- [Try it] Looking at the entries underneath, work out how many lines contain "plugin". Write only that number.

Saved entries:
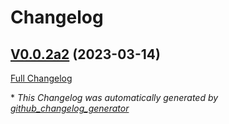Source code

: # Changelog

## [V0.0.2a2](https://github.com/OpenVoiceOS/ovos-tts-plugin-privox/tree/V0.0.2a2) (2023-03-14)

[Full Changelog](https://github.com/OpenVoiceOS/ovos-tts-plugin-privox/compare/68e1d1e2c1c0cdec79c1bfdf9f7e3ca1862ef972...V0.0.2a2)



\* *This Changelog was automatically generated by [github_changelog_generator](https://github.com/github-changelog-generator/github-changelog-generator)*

...

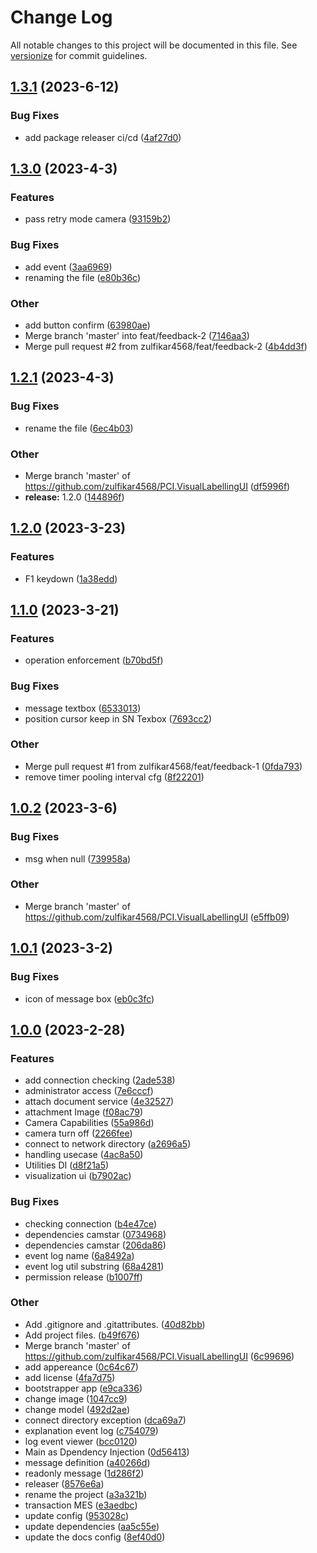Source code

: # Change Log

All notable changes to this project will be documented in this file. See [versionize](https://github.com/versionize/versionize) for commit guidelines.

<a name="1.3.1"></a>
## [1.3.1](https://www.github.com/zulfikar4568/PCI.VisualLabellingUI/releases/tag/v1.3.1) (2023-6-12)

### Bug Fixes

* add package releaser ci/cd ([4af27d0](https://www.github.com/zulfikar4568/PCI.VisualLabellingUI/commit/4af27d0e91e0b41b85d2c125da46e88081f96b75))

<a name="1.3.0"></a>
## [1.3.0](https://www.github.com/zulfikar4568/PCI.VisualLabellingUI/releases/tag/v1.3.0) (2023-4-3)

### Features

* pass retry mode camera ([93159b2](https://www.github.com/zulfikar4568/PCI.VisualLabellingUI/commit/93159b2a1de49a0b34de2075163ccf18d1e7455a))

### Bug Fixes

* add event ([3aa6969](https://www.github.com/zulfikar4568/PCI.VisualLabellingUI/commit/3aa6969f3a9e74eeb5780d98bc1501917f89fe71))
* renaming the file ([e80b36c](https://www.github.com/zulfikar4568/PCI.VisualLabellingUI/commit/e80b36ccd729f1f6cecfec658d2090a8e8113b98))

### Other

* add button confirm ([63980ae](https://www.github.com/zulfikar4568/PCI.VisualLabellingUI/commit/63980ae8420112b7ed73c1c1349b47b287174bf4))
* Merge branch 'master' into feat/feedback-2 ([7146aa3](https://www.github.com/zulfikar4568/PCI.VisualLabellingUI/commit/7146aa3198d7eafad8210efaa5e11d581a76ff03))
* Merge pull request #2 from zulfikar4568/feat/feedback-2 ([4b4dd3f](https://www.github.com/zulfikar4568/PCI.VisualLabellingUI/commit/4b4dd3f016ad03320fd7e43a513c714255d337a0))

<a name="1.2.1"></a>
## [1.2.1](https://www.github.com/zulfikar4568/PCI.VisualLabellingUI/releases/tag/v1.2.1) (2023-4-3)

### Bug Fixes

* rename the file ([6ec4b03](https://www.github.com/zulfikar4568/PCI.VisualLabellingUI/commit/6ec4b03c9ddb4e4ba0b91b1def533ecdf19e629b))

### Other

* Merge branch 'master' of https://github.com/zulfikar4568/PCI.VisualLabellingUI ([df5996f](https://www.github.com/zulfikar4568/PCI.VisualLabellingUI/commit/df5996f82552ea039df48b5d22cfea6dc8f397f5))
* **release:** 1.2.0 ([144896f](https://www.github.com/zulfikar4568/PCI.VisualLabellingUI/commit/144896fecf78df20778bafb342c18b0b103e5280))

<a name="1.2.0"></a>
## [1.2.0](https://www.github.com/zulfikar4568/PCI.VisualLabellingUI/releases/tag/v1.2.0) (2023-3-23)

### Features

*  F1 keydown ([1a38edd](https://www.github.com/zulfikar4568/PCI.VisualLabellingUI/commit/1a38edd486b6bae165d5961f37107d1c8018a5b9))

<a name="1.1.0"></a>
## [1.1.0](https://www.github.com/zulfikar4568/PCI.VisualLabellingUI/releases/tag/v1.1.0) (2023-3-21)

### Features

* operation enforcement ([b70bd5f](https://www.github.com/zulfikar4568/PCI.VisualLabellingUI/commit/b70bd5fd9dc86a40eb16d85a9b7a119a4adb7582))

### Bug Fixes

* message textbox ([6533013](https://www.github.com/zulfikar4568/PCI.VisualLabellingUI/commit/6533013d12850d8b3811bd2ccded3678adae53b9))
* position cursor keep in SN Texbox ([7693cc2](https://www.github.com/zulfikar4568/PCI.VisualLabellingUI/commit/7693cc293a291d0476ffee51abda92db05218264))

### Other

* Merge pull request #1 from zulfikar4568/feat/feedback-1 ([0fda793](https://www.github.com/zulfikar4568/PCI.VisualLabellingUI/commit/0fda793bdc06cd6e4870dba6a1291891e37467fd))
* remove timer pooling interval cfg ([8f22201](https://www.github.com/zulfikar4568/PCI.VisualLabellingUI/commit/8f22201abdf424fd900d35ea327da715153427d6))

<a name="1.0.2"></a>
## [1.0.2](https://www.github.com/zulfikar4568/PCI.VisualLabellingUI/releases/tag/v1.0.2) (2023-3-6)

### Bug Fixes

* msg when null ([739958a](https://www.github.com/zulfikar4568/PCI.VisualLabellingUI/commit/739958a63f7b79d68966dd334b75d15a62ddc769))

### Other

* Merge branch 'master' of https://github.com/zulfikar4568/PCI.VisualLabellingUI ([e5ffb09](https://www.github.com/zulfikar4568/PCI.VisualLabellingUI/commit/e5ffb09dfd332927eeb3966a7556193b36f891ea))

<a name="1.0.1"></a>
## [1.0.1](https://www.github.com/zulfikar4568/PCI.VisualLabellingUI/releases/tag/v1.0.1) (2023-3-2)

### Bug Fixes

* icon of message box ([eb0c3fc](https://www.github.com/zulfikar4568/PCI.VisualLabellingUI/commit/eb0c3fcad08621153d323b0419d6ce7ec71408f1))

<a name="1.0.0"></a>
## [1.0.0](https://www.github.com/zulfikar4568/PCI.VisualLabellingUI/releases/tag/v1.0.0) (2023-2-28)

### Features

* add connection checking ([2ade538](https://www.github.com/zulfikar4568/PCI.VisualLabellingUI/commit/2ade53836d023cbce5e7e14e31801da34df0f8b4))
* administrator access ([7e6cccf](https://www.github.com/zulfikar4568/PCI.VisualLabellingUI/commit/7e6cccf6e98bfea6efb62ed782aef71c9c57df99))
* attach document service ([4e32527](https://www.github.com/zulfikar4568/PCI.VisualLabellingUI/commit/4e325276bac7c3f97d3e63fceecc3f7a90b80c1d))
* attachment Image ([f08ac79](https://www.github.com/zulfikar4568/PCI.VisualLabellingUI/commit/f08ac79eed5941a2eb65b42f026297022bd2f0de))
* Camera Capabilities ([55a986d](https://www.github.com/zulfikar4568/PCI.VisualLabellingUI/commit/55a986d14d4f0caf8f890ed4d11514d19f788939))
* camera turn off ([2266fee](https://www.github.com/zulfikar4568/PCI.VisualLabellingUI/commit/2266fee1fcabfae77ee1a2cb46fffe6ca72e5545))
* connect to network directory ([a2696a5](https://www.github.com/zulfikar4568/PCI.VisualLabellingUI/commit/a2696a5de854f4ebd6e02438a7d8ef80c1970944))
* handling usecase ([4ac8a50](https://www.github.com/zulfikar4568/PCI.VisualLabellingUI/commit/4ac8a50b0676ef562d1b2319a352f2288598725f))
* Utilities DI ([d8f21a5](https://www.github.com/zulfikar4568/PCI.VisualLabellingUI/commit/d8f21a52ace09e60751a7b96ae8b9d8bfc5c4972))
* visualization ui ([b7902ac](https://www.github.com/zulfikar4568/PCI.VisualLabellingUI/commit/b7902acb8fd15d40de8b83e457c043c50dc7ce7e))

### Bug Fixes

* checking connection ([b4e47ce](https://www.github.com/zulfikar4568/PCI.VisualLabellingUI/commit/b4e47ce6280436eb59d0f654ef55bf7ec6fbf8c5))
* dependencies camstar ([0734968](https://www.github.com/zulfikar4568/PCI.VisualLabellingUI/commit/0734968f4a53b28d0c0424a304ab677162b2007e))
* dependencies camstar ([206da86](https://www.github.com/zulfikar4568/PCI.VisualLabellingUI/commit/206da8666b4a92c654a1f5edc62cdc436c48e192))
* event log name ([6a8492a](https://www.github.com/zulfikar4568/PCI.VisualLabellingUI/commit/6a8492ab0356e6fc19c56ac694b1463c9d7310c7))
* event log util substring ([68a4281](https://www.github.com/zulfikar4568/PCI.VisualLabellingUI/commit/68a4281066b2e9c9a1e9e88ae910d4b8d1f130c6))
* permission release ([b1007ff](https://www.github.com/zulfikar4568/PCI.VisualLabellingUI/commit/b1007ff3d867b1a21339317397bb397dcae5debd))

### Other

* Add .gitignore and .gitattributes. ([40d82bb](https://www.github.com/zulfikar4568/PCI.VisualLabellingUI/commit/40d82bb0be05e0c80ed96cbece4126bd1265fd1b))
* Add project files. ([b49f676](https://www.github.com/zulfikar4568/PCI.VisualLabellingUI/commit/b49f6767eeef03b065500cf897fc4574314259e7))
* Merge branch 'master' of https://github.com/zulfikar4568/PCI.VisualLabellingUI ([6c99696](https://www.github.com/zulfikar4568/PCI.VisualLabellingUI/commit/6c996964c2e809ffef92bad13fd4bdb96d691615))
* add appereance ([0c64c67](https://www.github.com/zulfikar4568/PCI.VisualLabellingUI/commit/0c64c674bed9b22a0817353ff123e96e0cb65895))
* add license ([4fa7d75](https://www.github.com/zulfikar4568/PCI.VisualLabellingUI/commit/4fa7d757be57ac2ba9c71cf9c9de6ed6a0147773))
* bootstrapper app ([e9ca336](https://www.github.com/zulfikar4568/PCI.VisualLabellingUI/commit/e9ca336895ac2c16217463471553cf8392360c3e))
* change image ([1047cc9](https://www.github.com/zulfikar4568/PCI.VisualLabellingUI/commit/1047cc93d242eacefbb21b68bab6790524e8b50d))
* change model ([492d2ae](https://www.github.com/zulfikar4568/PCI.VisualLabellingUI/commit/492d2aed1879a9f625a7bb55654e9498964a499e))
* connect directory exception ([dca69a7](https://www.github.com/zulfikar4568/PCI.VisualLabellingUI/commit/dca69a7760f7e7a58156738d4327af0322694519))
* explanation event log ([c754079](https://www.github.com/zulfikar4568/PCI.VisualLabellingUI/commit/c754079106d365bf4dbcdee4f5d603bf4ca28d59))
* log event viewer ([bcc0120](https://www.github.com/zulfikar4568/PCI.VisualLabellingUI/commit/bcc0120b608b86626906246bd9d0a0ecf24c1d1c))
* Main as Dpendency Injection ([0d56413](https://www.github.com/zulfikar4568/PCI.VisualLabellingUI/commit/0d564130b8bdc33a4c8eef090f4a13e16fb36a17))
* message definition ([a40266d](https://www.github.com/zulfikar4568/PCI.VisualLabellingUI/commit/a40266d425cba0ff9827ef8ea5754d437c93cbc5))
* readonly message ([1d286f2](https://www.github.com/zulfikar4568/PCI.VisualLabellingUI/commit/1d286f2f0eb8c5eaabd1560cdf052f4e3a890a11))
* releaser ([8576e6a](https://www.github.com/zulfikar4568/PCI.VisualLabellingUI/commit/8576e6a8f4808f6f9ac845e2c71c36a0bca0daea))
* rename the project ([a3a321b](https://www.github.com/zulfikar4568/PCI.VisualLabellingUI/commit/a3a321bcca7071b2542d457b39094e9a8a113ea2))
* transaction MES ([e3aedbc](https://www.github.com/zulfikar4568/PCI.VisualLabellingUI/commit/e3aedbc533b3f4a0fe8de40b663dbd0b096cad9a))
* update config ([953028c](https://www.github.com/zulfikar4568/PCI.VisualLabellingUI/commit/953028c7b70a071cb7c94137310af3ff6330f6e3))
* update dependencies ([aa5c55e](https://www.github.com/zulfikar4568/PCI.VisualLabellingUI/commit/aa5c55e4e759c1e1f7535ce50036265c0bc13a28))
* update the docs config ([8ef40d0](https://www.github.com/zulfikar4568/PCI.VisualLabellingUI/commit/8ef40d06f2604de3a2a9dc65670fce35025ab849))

- [Exercise solution] 2